Learn from our challenges and triumphs as our talented engineering team offers insights for discussion and sharing.

Data Onboarding System Overview


LiveRamp brings offline data online. Our customers send us large “offline” datasets of user records for us to deliver anonymized versions of these records to an “online” destination, such as an ad network or data management platform. By “online”, we mean that the data record is anonymized and associated with a browser or device, enabling the customer to run ad campaigns that retarget their audience, or to measure offline conversions in response to an online campaign.

While an impressive amount of sophisticated technology has been developed to enable this service, the overall system can be understood in terms of three core functional components that mirror the basic workflow of data through the system.


A customer sends us a file of user records which we need to turn into segments in our system. By “segmentation”, I refer to the entire process of reading the file, importing the data, constructing segments based on the values in the file, and enabling the customer to define dynamic segments derived from the base data.


Customer records are keyed by some sort of identifier, such as an email address, postal address, or geographical code. Matching is the process by which we associate a customer record with an appropriate set of keys that could be used to match that record into the online ecosystem. For example, we may match a customer record to an entity in our system that corresponds to a handful of email and postal addresses; those in turn will be matched to online identifiers. We offer our customers the flexibility to balance precision and reach; for a customer who can tolerate lower precision in order to achieve greater reach, we may match a record based either on an individual match, and household-level match, or even a geographical area match.

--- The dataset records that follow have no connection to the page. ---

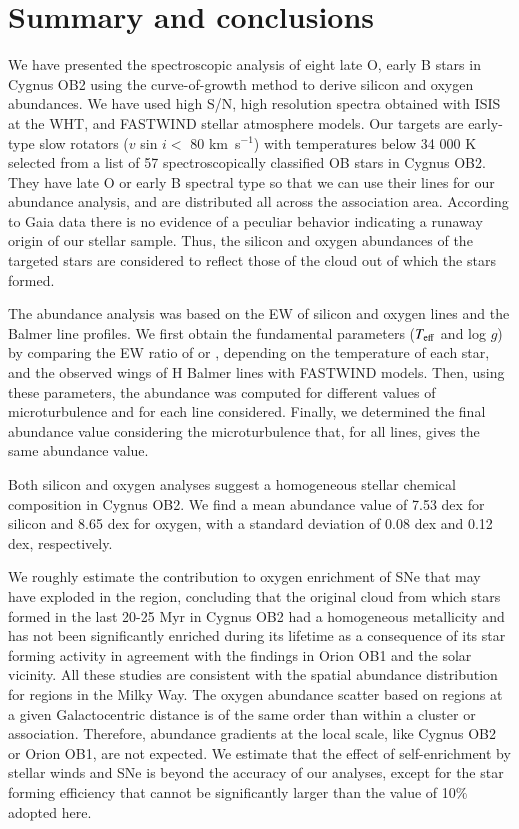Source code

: \documentclass{aa} %
\begin{document}
\section{Summary and conclusions}\label{sect5}

We have presented the spectroscopic analysis of eight late O, early B stars in Cygnus OB2 using the curve-of-growth method to derive silicon and oxygen abundances. We have used high S/N, high resolution spectra obtained with ISIS at the WHT, and FASTWIND stellar atmosphere models.
Our targets are early-type slow rotators ($v$ sin $i <$ 80 km~s$^{-1}$) with temperatures below 34 000 K selected from a list of 57 spectroscopically classified OB stars in Cygnus OB2. They have late O or early B spectral type so that we can use their  lines for our abundance analysis, and are distributed all across the association area. According to Gaia data there is no evidence of a peculiar behavior indicating a runaway origin of our stellar sample. Thus, the silicon and oxygen abundances of the targeted stars are considered to reflect those of the cloud out of which the stars formed.

The abundance analysis was based on the EW of silicon and oxygen lines and the Balmer line profiles. We first obtain the fundamental parameters ($T_{\rm eff}$ and log $g$) by comparing the EW ratio of  or , depending on the temperature of each star, and the observed wings of H Balmer lines with FASTWIND models. Then, using these parameters,  the  abundance was computed for different values of microturbulence and for each line considered. Finally, we determined the final abundance value considering the microturbulence that, for all lines, gives the same abundance value. 


Both silicon and oxygen analyses suggest a homogeneous stellar chemical  composition in Cygnus OB2. We find a mean abundance value of 7.53 dex for silicon and 8.65 dex for oxygen, with a standard deviation of 0.08 dex and 0.12 dex, respectively.

We roughly estimate the contribution to oxygen enrichment of SNe that may have exploded in the region, concluding that the original cloud from which stars formed in the last 20-25 Myr in Cygnus OB2  
had a homogeneous metallicity and has not been significantly enriched during its lifetime as a consequence of its star forming activity in agreement with the findings in Orion OB1 and the solar vicinity. All these studies are consistent with the spatial abundance distribution for  regions in the Milky Way. The oxygen abundance scatter based on  regions at a given Galactocentric distance is of the same order than within a cluster or association. Therefore, abundance gradients at the local scale, like Cygnus OB2 or Orion OB1, are not expected. We estimate that the effect of self-enrichment by stellar winds and SNe is beyond the accuracy of our analyses, except for the star forming efficiency that cannot be significantly larger than the value of 10$\%$ adopted here. 
\end{document}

Distribution refers to the transferral of customer segments to online destinations like ad networks and data management platforms (DMPs). There are two primary mechanisms for data distribution: client-side and server-side. Client-side transferral means that segment data is communicated via the browser or device, and requires a pixel fire on the given device. Because pixel fires are a limited resource, prioritization of distribution requests must be done intelligently. Server-side transferral allows for segment data to be communicated directly from our servers to the servers of the destination service. Server-side transferral does not completely eliminate the need for a client pixel fire, so optimized prioritization is still necessary.

Reporting, Security, Privacy, and More

While segmentation, matching, and distribution represent the core functional areas of the onboarding infrastructure, many additional pieces are necessary for the complete service. Log processing, data summarization, and clean user interfaces are all required for providing intuitive reporting to our customers and partners. Ensuring a secure environment for our customers’ and partners’ data, and managing a clean privacy-centric architecture are fundamental to our operations. And, of course, operating at “internet scale”, handling billions of daily requests and minimizing latencies over large geographies requires sophisticated and well-managed infrastructure.